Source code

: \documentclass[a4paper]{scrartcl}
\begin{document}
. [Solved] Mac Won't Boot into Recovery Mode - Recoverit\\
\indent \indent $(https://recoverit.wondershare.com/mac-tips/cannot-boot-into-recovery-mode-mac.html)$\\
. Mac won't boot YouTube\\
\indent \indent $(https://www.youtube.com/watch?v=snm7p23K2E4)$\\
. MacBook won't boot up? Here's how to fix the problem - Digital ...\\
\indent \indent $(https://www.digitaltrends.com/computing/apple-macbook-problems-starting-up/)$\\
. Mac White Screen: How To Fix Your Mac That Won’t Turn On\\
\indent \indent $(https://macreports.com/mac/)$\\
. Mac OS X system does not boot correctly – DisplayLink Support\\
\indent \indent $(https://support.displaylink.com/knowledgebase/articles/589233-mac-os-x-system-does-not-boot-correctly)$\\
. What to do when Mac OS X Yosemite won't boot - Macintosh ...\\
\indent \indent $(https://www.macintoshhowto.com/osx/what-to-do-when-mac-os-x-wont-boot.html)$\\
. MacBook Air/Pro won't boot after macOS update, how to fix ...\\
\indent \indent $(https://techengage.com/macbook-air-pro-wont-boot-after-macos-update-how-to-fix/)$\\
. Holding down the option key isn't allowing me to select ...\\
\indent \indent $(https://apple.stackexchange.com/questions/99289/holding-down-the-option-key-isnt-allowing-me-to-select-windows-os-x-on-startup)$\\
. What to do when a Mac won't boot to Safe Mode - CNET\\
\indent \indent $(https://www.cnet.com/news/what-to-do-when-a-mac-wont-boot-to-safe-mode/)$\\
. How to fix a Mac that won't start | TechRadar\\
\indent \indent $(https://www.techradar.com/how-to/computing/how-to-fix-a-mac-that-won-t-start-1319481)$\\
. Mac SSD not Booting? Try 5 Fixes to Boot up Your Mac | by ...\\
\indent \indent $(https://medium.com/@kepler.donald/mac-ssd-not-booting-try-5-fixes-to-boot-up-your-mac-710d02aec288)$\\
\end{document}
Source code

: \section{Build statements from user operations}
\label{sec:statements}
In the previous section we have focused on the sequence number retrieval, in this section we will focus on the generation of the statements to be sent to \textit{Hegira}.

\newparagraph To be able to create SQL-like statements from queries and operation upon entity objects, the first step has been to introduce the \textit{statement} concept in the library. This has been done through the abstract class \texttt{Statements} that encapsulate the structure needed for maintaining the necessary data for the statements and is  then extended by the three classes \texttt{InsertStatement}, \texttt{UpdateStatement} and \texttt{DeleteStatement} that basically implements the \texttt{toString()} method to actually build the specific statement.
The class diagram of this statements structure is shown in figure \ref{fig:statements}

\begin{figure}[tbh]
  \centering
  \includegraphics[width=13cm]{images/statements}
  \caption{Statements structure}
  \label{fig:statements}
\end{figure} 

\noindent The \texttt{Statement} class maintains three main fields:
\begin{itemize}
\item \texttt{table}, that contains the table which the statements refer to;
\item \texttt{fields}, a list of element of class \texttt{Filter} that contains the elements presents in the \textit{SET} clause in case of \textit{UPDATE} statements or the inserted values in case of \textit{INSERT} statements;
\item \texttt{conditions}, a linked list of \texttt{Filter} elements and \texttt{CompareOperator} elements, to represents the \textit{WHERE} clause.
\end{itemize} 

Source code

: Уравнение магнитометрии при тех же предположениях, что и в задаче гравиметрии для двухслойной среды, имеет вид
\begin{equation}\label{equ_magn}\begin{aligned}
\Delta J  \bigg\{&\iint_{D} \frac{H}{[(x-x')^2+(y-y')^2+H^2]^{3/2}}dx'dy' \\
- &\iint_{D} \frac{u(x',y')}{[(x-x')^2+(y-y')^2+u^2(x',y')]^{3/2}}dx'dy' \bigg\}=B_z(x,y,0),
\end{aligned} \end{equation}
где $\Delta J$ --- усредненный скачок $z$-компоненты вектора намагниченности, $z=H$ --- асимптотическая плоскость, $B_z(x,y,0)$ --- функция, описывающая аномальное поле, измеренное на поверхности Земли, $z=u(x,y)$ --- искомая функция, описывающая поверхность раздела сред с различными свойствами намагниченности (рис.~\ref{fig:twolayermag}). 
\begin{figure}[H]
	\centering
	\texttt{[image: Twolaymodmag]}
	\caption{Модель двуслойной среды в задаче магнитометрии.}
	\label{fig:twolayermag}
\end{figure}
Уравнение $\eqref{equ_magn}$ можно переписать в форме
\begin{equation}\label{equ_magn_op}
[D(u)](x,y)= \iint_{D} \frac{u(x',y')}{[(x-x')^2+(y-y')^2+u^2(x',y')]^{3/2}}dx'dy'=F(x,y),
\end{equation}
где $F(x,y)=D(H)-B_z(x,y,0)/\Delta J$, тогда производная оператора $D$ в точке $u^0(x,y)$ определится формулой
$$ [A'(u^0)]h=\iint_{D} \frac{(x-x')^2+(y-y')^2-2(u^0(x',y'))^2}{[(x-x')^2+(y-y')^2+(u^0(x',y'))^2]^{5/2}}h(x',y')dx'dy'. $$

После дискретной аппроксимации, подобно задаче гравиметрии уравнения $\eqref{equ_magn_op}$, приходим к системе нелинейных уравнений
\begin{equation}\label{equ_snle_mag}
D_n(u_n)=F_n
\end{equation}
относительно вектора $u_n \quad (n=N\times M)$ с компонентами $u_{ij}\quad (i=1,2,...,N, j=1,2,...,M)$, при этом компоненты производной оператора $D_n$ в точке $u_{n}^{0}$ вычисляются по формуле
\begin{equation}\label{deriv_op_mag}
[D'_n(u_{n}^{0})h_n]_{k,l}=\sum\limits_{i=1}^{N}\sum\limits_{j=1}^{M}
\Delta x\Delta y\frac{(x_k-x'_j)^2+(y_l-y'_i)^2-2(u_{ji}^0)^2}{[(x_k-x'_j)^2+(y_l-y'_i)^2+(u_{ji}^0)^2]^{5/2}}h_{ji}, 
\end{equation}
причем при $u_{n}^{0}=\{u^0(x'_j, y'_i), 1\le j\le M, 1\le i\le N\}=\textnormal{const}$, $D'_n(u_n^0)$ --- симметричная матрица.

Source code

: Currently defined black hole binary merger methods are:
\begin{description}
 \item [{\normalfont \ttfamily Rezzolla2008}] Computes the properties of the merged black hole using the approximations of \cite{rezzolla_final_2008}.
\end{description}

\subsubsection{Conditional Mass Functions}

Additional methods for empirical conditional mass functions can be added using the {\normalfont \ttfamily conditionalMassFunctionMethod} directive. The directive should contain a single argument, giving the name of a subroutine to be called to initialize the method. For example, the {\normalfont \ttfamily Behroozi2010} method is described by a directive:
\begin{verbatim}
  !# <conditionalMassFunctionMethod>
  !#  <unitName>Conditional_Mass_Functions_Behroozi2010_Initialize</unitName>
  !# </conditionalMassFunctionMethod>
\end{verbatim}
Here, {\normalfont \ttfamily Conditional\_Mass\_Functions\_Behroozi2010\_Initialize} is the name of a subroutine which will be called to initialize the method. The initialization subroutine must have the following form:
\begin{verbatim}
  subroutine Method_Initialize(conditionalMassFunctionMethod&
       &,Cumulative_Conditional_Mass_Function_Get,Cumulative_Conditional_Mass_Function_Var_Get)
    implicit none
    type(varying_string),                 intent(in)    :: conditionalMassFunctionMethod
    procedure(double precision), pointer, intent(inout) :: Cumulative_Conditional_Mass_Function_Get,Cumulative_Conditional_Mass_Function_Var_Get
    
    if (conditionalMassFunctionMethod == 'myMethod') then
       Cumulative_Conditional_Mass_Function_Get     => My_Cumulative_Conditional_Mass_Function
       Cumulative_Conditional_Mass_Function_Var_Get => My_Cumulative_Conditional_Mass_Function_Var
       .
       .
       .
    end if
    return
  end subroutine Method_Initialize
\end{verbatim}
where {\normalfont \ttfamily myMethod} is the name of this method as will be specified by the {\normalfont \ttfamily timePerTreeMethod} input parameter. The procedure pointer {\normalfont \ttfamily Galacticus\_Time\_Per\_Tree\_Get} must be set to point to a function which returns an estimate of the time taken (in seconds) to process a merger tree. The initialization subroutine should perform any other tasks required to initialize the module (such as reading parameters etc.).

ASSIGNMENT => What is needed is every line from the beginning of the data up to and including the line with "In the previous", given again word for word.

OUTPUT FOR THIS TASK =>
Source code

: \documentclass[a4paper]{scrartcl}
\begin{document}
. [Solved] Mac Won't Boot into Recovery Mode - Recoverit\\
\indent \indent $(https://recoverit.wondershare.com/mac-tips/cannot-boot-into-recovery-mode-mac.html)$\\
. Mac won't boot YouTube\\
\indent \indent $(https://www.youtube.com/watch?v=snm7p23K2E4)$\\
. MacBook won't boot up? Here's how to fix the problem - Digital ...\\
\indent \indent $(https://www.digitaltrends.com/computing/apple-macbook-problems-starting-up/)$\\
. Mac White Screen: How To Fix Your Mac That Won’t Turn On\\
\indent \indent $(https://macreports.com/mac/)$\\
. Mac OS X system does not boot correctly – DisplayLink Support\\
\indent \indent $(https://support.displaylink.com/knowledgebase/articles/589233-mac-os-x-system-does-not-boot-correctly)$\\
. What to do when Mac OS X Yosemite won't boot - Macintosh ...\\
\indent \indent $(https://www.macintoshhowto.com/osx/what-to-do-when-mac-os-x-wont-boot.html)$\\
. MacBook Air/Pro won't boot after macOS update, how to fix ...\\
\indent \indent $(https://techengage.com/macbook-air-pro-wont-boot-after-macos-update-how-to-fix/)$\\
. Holding down the option key isn't allowing me to select ...\\
\indent \indent $(https://apple.stackexchange.com/questions/99289/holding-down-the-option-key-isnt-allowing-me-to-select-windows-os-x-on-startup)$\\
. What to do when a Mac won't boot to Safe Mode - CNET\\
\indent \indent $(https://www.cnet.com/news/what-to-do-when-a-mac-wont-boot-to-safe-mode/)$\\
. How to fix a Mac that won't start | TechRadar\\
\indent \indent $(https://www.techradar.com/how-to/computing/how-to-fix-a-mac-that-won-t-start-1319481)$\\
. Mac SSD not Booting? Try 5 Fixes to Boot up Your Mac | by ...\\
\indent \indent $(https://medium.com/@kepler.donald/mac-ssd-not-booting-try-5-fixes-to-boot-up-your-mac-710d02aec288)$\\
\end{document}
Source code

: \section{Build statements from user operations}
\label{sec:statements}
In the previous section we have focused on the sequence number retrieval, in this section we will focus on the generation of the statements to be sent to \textit{Hegira}.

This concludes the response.